Where the records below begin, start copying, and stop after the line that contains "Name: search_menu"; reproduce every line exactly but omit pictures.

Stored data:
********

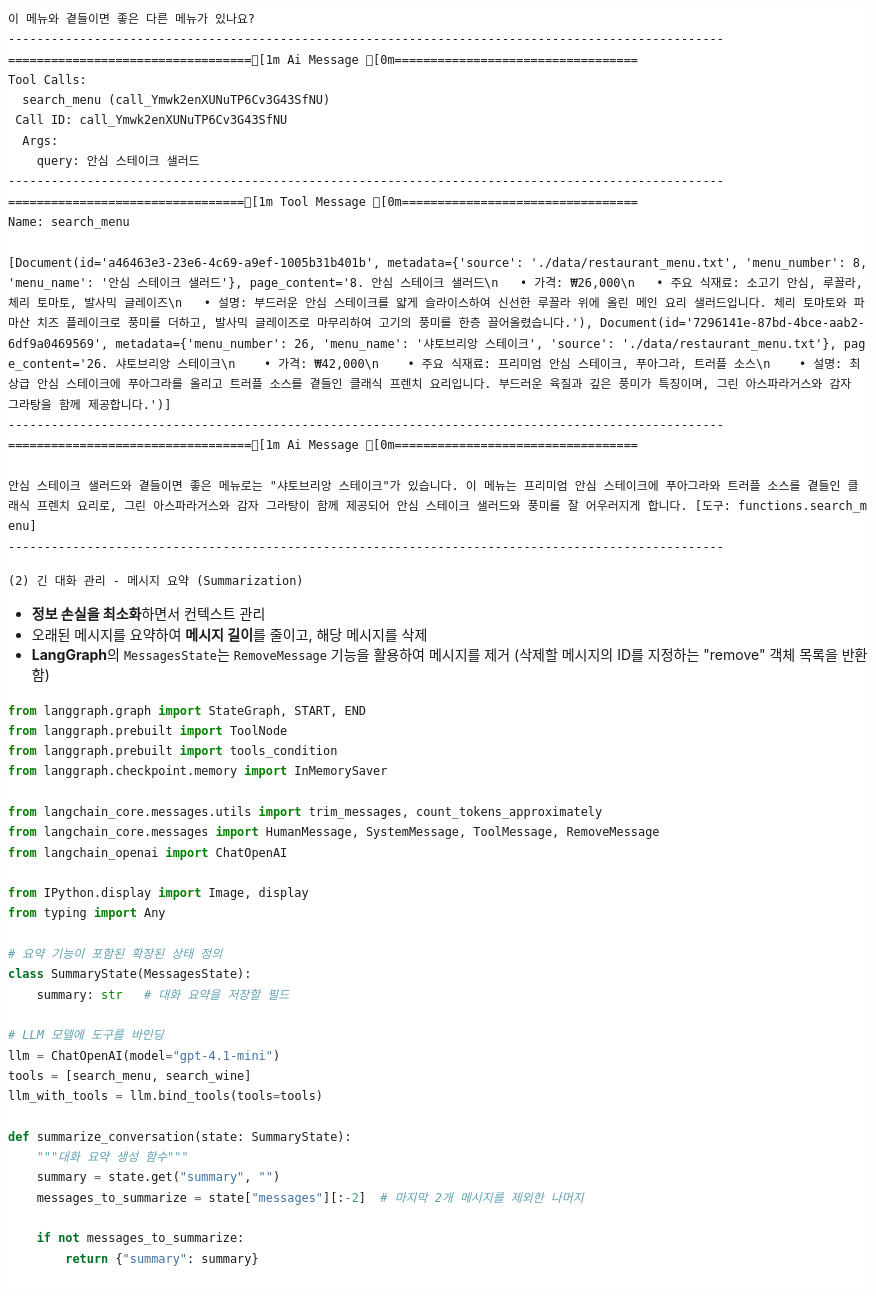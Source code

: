    이 메뉴와 곁들이면 좋은 다른 메뉴가 있나요?
    ----------------------------------------------------------------------------------------------------
    ==================================[1m Ai Message [0m==================================
    Tool Calls:
      search_menu (call_Ymwk2enXUNuTP6Cv3G43SfNU)
     Call ID: call_Ymwk2enXUNuTP6Cv3G43SfNU
      Args:
        query: 안심 스테이크 샐러드
    ----------------------------------------------------------------------------------------------------
    =================================[1m Tool Message [0m=================================
    Name: search_menu
    
    [Document(id='a46463e3-23e6-4c69-a9ef-1005b31b401b', metadata={'source': './data/restaurant_menu.txt', 'menu_number': 8, 'menu_name': '안심 스테이크 샐러드'}, page_content='8. 안심 스테이크 샐러드\n   • 가격: ₩26,000\n   • 주요 식재료: 소고기 안심, 루꼴라, 체리 토마토, 발사믹 글레이즈\n   • 설명: 부드러운 안심 스테이크를 얇게 슬라이스하여 신선한 루꼴라 위에 올린 메인 요리 샐러드입니다. 체리 토마토와 파마산 치즈 플레이크로 풍미를 더하고, 발사믹 글레이즈로 마무리하여 고기의 풍미를 한층 끌어올렸습니다.'), Document(id='7296141e-87bd-4bce-aab2-6df9a0469569', metadata={'menu_number': 26, 'menu_name': '샤토브리앙 스테이크', 'source': './data/restaurant_menu.txt'}, page_content='26. 샤토브리앙 스테이크\n    • 가격: ₩42,000\n    • 주요 식재료: 프리미엄 안심 스테이크, 푸아그라, 트러플 소스\n    • 설명: 최상급 안심 스테이크에 푸아그라를 올리고 트러플 소스를 곁들인 클래식 프렌치 요리입니다. 부드러운 육질과 깊은 풍미가 특징이며, 그린 아스파라거스와 감자 그라탕을 함께 제공합니다.')]
    ----------------------------------------------------------------------------------------------------
    ==================================[1m Ai Message [0m==================================
    
    안심 스테이크 샐러드와 곁들이면 좋은 메뉴로는 "샤토브리앙 스테이크"가 있습니다. 이 메뉴는 프리미엄 안심 스테이크에 푸아그라와 트러플 소스를 곁들인 클래식 프렌치 요리로, 그린 아스파라거스와 감자 그라탕이 함께 제공되어 안심 스테이크 샐러드와 풍미를 잘 어우러지게 합니다. [도구: functions.search_menu]
    ----------------------------------------------------------------------------------------------------


`(2) 긴 대화 관리 - 메시지 요약 (Summarization)`

- **정보 손실을 최소화**하면서 컨텍스트 관리
- 오래된 메시지를 요약하여 **메시지 길이**를 줄이고, 해당 메시지를 삭제
- **LangGraph**의 `MessagesState`는 `RemoveMessage` 기능을 활용하여 메시지를 제거 (삭제할 메시지의 ID를 지정하는 "remove" 객체 목록을 반환함)



```python
from langgraph.graph import StateGraph, START, END
from langgraph.prebuilt import ToolNode
from langgraph.prebuilt import tools_condition
from langgraph.checkpoint.memory import InMemorySaver

from langchain_core.messages.utils import trim_messages, count_tokens_approximately
from langchain_core.messages import HumanMessage, SystemMessage, ToolMessage, RemoveMessage
from langchain_openai import ChatOpenAI

from IPython.display import Image, display
from typing import Any

# 요약 기능이 포함된 확장된 상태 정의
class SummaryState(MessagesState):
    summary: str   # 대화 요약을 저장할 필드

# LLM 모델에 도구를 바인딩 
llm = ChatOpenAI(model="gpt-4.1-mini")
tools = [search_menu, search_wine]  
llm_with_tools = llm.bind_tools(tools=tools)

def summarize_conversation(state: SummaryState):
    """대화 요약 생성 함수"""
    summary = state.get("summary", "")
    messages_to_summarize = state["messages"][:-2]  # 마지막 2개 메시지를 제외한 나머지
    
    if not messages_to_summarize:
        return {"summary": summary}
    
```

********

Task solution —
Source code

:    이 메뉴와 곁들이면 좋은 다른 메뉴가 있나요?
    ----------------------------------------------------------------------------------------------------
    ==================================[1m Ai Message [0m==================================
    Tool Calls:
      search_menu (call_Ymwk2enXUNuTP6Cv3G43SfNU)
     Call ID: call_Ymwk2enXUNuTP6Cv3G43SfNU
      Args:
        query: 안심 스테이크 샐러드
    ----------------------------------------------------------------------------------------------------
    =================================[1m Tool Message [0m=================================
    Name: search_menu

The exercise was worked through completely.